This post was originally posted on my personal blog.
In this post we will explore the implementation difficulties and how a data lake fits into the organization, topics that other articles might tend to oversee.
Data lakes, it’s all in the name. Not drops but lakes, data lakes usually holds millions to billions of different structured and unstructured data (images, emails, JSON documents). The data lake is seen as the source of truth or the "master dataset" and has many benefits.
One of these benefits are schema on read, which boils down to just storing the data and then when doing analytics build your schema and read from it. You don’t need to know the schema and won’t be constrained to it when writing. This gives a lot of flexibility for you to ask questions later and draw meaningful business value from the heaps of data that was collected. AWS describes most of the benefits in this post
Warning: This post is biased to building data lakes on AWS and using serverless where possible.
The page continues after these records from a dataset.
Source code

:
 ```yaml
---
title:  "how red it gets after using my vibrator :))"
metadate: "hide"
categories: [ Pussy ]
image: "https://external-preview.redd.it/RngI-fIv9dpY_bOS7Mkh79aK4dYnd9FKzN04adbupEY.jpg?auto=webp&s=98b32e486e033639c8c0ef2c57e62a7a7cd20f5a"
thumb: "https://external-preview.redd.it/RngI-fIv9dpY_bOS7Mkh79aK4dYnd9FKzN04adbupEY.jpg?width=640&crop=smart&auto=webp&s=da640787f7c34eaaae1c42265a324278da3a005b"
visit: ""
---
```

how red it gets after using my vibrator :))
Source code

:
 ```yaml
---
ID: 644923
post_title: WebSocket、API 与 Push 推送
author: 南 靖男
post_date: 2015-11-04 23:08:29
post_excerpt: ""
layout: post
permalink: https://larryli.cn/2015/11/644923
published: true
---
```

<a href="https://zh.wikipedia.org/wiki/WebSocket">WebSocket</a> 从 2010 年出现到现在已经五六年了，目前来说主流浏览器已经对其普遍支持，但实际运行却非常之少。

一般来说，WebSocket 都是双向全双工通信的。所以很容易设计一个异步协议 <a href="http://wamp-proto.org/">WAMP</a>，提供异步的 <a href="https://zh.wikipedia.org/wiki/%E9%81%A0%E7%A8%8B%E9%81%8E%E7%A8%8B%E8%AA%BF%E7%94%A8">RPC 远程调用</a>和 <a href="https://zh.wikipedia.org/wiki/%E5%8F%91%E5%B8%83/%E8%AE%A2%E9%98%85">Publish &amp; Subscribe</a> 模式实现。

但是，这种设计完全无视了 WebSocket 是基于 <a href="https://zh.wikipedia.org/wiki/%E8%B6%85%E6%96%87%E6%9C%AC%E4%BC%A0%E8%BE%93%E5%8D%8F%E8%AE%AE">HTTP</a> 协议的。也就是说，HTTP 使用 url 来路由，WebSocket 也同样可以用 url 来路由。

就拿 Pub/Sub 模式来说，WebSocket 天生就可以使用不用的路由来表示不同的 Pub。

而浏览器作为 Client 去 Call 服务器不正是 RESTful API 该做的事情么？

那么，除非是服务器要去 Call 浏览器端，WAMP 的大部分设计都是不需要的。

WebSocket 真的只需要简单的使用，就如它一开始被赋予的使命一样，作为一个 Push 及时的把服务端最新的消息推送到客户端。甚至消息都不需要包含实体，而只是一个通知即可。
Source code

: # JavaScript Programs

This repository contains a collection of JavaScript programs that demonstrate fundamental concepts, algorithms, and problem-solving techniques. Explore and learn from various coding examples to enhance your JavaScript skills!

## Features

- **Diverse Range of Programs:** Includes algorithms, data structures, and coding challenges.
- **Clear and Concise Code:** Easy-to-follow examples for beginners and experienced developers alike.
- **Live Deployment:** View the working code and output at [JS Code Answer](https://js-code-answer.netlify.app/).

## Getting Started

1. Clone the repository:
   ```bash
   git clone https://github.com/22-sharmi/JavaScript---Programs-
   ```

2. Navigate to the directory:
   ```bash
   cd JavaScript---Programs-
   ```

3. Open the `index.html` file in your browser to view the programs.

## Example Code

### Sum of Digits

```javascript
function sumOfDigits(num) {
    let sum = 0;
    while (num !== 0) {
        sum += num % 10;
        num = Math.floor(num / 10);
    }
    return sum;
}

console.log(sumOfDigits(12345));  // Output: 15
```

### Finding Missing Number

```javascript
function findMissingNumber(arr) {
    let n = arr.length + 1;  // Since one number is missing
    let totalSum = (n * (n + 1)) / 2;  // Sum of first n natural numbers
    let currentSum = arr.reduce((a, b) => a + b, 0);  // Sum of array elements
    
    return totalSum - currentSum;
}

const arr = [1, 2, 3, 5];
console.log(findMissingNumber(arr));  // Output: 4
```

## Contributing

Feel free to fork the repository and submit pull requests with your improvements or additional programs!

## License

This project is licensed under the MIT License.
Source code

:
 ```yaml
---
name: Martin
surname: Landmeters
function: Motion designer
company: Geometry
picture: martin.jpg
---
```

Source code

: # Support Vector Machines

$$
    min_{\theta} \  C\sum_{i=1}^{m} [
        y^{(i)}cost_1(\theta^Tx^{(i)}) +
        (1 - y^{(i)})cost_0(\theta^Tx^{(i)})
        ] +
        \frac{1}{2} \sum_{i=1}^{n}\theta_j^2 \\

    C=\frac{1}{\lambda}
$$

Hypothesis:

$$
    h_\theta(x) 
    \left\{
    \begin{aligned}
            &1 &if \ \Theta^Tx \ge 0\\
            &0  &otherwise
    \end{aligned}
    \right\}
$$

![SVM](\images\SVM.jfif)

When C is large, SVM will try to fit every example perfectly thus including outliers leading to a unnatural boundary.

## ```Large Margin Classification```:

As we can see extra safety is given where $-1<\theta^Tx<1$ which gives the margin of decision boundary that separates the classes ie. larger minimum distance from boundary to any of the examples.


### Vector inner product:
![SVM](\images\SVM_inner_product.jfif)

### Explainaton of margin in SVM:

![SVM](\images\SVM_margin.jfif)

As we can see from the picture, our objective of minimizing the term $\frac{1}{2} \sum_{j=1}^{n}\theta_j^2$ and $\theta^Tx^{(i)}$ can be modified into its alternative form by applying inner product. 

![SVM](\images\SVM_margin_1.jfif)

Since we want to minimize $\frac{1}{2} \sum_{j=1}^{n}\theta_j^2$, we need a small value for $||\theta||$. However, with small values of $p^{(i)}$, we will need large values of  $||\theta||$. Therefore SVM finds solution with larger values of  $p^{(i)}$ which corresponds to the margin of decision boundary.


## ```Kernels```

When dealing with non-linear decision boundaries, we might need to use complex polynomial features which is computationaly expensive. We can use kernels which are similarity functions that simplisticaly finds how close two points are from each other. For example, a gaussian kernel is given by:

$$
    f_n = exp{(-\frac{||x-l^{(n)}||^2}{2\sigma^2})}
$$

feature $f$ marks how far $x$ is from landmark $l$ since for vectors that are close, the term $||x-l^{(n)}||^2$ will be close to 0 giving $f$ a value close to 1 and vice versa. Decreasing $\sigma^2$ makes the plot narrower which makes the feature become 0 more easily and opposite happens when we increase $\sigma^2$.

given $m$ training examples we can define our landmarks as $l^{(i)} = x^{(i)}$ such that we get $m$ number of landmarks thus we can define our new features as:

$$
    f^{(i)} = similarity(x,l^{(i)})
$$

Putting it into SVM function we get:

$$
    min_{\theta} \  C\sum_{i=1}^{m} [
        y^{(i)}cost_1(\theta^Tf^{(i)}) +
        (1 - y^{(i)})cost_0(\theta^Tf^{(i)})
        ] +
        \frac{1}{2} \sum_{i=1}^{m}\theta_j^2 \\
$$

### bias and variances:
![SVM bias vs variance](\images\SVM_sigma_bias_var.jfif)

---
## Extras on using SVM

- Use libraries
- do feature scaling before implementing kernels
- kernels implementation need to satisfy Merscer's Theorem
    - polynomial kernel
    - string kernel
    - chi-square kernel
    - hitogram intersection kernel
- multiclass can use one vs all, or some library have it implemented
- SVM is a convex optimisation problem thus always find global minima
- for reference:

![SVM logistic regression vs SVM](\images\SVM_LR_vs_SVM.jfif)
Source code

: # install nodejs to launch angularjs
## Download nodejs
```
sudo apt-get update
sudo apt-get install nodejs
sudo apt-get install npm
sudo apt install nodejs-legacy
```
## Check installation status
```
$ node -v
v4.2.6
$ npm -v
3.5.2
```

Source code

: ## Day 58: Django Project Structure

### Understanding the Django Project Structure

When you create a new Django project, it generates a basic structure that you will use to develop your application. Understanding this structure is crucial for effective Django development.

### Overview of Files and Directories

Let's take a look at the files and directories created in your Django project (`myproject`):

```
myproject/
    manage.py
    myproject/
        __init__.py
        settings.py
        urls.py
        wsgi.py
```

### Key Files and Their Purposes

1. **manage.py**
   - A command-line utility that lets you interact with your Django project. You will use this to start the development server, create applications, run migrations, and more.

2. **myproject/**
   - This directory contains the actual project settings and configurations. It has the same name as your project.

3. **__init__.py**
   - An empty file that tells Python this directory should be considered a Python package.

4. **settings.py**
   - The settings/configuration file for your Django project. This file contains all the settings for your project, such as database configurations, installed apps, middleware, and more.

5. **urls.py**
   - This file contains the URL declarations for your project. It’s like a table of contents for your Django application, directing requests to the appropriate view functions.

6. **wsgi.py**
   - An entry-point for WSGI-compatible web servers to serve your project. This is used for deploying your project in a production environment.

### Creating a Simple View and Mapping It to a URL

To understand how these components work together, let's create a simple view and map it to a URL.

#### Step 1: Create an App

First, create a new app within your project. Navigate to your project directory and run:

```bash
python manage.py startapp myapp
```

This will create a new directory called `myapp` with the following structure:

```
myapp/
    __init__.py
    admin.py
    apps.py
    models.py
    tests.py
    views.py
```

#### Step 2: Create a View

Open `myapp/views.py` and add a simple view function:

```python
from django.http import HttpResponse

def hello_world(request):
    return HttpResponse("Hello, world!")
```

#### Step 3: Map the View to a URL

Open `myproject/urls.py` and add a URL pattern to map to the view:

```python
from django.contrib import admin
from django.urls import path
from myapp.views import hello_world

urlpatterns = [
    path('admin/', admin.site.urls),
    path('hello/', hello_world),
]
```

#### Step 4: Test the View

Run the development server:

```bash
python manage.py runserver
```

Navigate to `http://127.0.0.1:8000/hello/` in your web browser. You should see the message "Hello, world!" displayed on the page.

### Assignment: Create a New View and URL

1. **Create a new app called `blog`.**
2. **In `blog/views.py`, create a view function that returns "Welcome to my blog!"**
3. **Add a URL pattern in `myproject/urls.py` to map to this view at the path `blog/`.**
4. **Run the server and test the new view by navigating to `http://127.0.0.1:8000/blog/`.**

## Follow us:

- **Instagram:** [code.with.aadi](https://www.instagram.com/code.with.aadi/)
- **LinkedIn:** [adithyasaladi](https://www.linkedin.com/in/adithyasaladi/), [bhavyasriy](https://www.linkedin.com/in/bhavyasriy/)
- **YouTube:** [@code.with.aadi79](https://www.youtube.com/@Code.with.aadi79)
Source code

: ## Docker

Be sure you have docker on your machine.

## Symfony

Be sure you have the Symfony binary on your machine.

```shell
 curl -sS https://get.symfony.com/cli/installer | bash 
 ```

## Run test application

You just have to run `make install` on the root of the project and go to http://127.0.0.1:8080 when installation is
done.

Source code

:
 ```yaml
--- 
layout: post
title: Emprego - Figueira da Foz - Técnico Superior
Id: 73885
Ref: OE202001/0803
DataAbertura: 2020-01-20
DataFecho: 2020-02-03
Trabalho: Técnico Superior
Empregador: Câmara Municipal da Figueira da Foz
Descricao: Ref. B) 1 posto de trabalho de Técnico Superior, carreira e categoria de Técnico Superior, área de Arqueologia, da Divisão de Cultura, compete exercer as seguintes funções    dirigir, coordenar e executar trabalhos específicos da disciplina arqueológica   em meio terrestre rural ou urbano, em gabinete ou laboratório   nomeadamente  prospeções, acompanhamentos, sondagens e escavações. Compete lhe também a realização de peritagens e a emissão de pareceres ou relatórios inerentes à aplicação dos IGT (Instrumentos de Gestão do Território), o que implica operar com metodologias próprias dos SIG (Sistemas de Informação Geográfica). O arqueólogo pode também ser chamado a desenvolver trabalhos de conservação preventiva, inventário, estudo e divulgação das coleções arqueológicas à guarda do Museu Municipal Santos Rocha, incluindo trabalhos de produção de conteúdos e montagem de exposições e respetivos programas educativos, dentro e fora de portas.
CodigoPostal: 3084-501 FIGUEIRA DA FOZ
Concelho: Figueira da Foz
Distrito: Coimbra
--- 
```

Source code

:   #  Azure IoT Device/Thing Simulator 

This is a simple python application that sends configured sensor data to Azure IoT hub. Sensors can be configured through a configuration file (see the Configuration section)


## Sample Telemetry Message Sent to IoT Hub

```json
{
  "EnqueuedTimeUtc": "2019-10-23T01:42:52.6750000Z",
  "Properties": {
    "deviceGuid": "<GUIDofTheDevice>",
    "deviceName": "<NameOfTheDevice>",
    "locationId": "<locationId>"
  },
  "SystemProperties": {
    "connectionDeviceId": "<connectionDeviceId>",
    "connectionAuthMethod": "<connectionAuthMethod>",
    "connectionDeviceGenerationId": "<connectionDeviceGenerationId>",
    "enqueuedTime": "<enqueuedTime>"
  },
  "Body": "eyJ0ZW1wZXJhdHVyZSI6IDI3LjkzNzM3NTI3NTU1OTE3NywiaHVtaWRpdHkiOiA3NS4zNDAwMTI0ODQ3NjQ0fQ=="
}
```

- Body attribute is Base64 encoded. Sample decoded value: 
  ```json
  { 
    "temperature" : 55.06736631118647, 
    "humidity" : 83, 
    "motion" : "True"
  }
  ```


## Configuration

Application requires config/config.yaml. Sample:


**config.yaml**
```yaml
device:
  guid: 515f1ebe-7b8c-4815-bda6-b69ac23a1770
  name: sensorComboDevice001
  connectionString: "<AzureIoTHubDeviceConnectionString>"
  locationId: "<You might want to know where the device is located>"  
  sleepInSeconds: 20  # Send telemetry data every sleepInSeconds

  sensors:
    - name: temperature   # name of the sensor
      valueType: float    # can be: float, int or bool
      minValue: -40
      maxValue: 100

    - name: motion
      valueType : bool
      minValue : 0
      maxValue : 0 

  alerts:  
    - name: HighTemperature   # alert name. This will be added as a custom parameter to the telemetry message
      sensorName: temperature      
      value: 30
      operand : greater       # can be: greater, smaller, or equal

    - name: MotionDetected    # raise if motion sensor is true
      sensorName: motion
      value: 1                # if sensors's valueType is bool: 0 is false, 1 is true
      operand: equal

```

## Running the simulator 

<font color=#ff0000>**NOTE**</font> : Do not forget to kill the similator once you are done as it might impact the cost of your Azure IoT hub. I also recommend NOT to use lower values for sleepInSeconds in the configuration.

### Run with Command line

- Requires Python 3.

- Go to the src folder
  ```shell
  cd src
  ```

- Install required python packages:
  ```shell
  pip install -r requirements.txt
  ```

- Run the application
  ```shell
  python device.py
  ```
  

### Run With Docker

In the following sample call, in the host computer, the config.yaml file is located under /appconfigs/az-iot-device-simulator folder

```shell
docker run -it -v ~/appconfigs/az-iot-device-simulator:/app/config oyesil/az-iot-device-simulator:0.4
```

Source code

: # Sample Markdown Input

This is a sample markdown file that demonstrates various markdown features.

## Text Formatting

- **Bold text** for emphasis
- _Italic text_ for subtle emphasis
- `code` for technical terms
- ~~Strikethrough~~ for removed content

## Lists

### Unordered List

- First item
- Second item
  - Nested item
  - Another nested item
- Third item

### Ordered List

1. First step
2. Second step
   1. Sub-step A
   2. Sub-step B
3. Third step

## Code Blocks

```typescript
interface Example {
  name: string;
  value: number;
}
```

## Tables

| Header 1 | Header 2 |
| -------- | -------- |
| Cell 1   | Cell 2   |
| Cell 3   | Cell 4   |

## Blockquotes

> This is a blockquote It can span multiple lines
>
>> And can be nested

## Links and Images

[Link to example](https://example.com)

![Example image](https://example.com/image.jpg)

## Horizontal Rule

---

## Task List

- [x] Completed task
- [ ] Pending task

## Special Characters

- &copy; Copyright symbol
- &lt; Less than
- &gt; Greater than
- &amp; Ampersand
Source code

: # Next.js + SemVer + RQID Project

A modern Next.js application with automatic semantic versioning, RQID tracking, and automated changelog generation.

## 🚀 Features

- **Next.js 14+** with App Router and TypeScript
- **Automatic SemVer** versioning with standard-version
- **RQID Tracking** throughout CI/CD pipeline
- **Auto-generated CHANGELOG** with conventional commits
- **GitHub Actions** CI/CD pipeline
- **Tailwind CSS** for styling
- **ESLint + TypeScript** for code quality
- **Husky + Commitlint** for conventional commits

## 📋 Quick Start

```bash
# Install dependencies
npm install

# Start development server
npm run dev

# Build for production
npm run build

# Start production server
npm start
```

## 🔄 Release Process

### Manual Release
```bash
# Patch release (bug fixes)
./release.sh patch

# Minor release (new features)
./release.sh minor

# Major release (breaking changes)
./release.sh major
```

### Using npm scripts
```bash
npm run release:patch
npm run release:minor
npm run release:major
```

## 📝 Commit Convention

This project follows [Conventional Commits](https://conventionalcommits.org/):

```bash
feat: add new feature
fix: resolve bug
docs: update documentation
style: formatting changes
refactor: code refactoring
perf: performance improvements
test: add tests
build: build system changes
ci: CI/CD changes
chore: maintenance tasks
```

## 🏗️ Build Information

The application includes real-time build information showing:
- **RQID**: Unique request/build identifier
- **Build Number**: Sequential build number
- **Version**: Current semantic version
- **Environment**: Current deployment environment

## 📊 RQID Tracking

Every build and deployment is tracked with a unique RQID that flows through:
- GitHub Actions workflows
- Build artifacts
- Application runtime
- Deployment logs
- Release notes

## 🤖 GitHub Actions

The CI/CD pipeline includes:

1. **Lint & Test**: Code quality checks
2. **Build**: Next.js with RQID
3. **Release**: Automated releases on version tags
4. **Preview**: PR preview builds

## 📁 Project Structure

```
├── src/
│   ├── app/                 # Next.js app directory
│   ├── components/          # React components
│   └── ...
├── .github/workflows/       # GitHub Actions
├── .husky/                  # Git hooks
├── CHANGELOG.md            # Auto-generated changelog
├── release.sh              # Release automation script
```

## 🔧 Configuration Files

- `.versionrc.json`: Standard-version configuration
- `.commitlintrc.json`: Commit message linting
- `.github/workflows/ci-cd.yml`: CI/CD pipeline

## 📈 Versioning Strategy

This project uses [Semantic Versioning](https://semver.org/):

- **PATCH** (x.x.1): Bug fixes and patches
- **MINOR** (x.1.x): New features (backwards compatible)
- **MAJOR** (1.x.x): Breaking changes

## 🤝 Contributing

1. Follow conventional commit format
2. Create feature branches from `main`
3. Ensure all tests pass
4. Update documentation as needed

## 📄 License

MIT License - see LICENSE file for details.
Designing a data lake from scratch can be a daunting task, it looks easy on paper, just dump all the data into a S3 bucket under different keys and then use Athena to run SQL-like queries on your data. Athena uses Presto for SQL like queries and Appache Hive for the schema.
Wait, now we are talking about schemas, this is where the line gets blurry between Data Lakes and Data Warehouses. Data Warehouses are more structured as they are schema on write, they require you to know relationships between data, indexes and query patterns for optimal usage.
So in order to run SQL queries on the data it must be stored in some schema/structured pattern, you can’t just dump a click stream record for example with 10 columns in one row and then 3 columns in the next row. Data needs to be semi-consistent for that part of the lake, else you will end up with a Data Swamp.
You don’t want to find yourself in the situation where you have millions of records. Then when running a SQL query that selects 10 columns just to have a single row with 3 columns preventing the query from running, good luck finding that needle.
This is also where the distinction between data lakes and warehouses are made. In a data lake you can just store raw data independent of schema, then normalize the schema by processing it and loading (ETL) it into the data warehouse for further analysis.
Then there is tenancy, there might be several reasons for grouping data in the lake. One of these being data retention, try explaining in court that you cannot delete a single tenant/client’s data because you have been found guilty of violating GDPR.
Also consider that you are paying for what you are storing, if a client leaves it might be beneficial to keep their data for a period of time, but after that the data loses its value. Data loses its value almost exponentially for certain companies.
Consider streaming data, for example when you buy something, your bank records and analyzes the transaction. This data is most useful within the first few seconds maybe minutes to do something like fraud detection. It loses value if you get a SMS warning you about possible fraud the next day, your bank account could have been emptied by then.
So the point is, not all data is born equally important and some might retain their value while other data might not. In a data lake you usually store almost everything for analyzes in the future but this gets expensive and you might be storing data that has no value. So having methods to delete parts of the data lake is important and must be kept in mind for the design process.
Your data lake also needs to be able to distinguish between hot and cold data. This is how you will be able to identify data that has lost importance and needs to be archived for optimizing storage cost. There is no reason to keep years of user clicks in hot storage. As soon as your data retention policies are met, this data can be archived and stored for a further X amount of time before finally being deleted.
When handling personal identifiable information (name, mobile number, address, etc.) it gets even harder. The data stored needs to be fully complainant to the vast amount of regulations and compliances out there. It is not enough to have data encrypted at rest if anyone can view the data (S3 Bucket leaks). Personally identifiable information that is going to be used for long term storage needs to be anonymized or at least sudo-anonymized (partially anonymized) to be complainant. So you need process in place to do this before storing the data.
Many posts talk about data lakes and the benefits there of, not a lot talk about the implementation difficulties and how this fits into the organization. Here are some key things that make designing data lakes difficult:
- Tenancy. Many organizations are multi-tenant, meaning, one application, one DB, one Data Lake and many clients. Isolating a single tenant/client data for say updating or deleting becomes difficult at scale.
- Semi consistent/structured data must be written and the retrieval patterns must be kept in mind else you will end up with a Data Swamp.
- Archiving also falls into the tenancy problems, storing data in such a way to move it between hot and cold storage.
- Privacy, regulations and compliance. Depending on the data you are storing, part of the Lake might need to be anonymized.